Welmoed Krudop, w.krudop@amsterdamumc.nl

Researchers involved

PODIUMM is a collaboration between the Old age psychiatry department GGZ inGeest, and the departments of Psychiatry, the Alzheimercenter and Neurochemistry laboratory of Amsterdam UMC.

There is substantial symptomatic and neuropsychological overlap between psychiatric disorders at an older age and early dementia stages. This is the case for Alzheimer’s disease (AD), but also for other forms of dementia, like frontotemporal dementia (FTD) and Lewy body dementia (DLB). It is widely known that somatic care in patients with mental illnesses is inadequate, substantially delayed and life expectancy is decreased 10-20 years. The same delay exists for comorbid neurodegeneration in patients with (recurring) depression, schizophrenia or bipolar disorder. Previously available biomarkers for neurodegeneration such as PET-scans or examining CSF via lumbar puncture are invasive, costly and burdensome. New and easily accessible blood based biomarkers for neurodegeneration are currently being developed, but evidence regarding the utility of these blood-based biomarkers is restricted to highly selected cohorts without psychiatric comorbidity.
The aim of the PODIUMM study is to identify the utility of these and future blood-based biomarkers in the large population of patients with psychiatric comorbidity. Furthermore, we aim to explore the concordance of these blood biomarkers with clinical diagnosis, management choices, severity of cognitive complaints, treatment effect and disease progression.
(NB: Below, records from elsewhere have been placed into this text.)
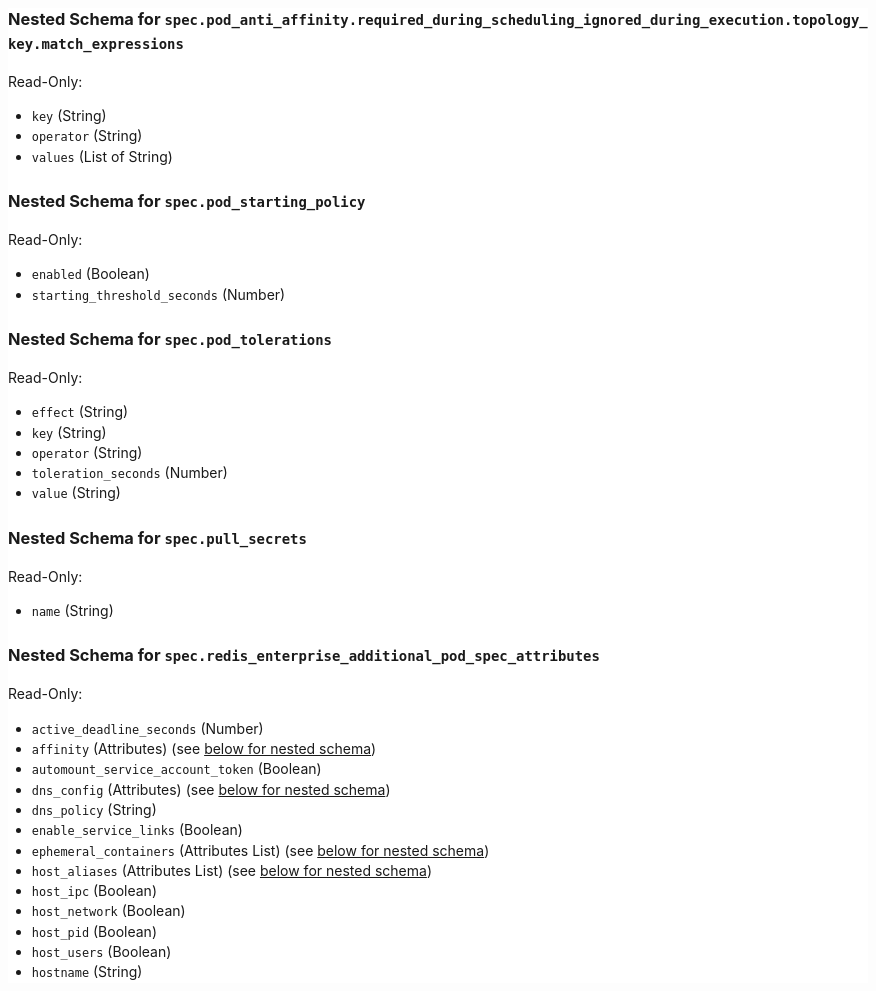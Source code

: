 <a id="nestedatt--spec--pod_anti_affinity--required_during_scheduling_ignored_during_execution--topology_key--match_expressions"></a>
### Nested Schema for `spec.pod_anti_affinity.required_during_scheduling_ignored_during_execution.topology_key.match_expressions`

Read-Only:

- `key` (String)
- `operator` (String)
- `values` (List of String)





<a id="nestedatt--spec--pod_starting_policy"></a>
### Nested Schema for `spec.pod_starting_policy`

Read-Only:

- `enabled` (Boolean)
- `starting_threshold_seconds` (Number)


<a id="nestedatt--spec--pod_tolerations"></a>
### Nested Schema for `spec.pod_tolerations`

Read-Only:

- `effect` (String)
- `key` (String)
- `operator` (String)
- `toleration_seconds` (Number)
- `value` (String)


<a id="nestedatt--spec--pull_secrets"></a>
### Nested Schema for `spec.pull_secrets`

Read-Only:

- `name` (String)


<a id="nestedatt--spec--redis_enterprise_additional_pod_spec_attributes"></a>
### Nested Schema for `spec.redis_enterprise_additional_pod_spec_attributes`

Read-Only:

- `active_deadline_seconds` (Number)
- `affinity` (Attributes) (see [below for nested schema](#nestedatt--spec--redis_enterprise_additional_pod_spec_attributes--affinity))
- `automount_service_account_token` (Boolean)
- `dns_config` (Attributes) (see [below for nested schema](#nestedatt--spec--redis_enterprise_additional_pod_spec_attributes--dns_config))
- `dns_policy` (String)
- `enable_service_links` (Boolean)
- `ephemeral_containers` (Attributes List) (see [below for nested schema](#nestedatt--spec--redis_enterprise_additional_pod_spec_attributes--ephemeral_containers))
- `host_aliases` (Attributes List) (see [below for nested schema](#nestedatt--spec--redis_enterprise_additional_pod_spec_attributes--host_aliases))
- `host_ipc` (Boolean)
- `host_network` (Boolean)
- `host_pid` (Boolean)
- `host_users` (Boolean)
- `hostname` (String)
It is Welmoed Krudop’s goal to ensure that the latest scientific discoveries in cognitive neurology become clinically available for complex psychiatric patients, especially since the European Medicines Agency has recently approved the first pharmacotherapeutic treatment for early Alzheimer’s disease. It is precisely this group that could benefit the most from non-invasive, easily accessible diagnostics that could improve patient care and management.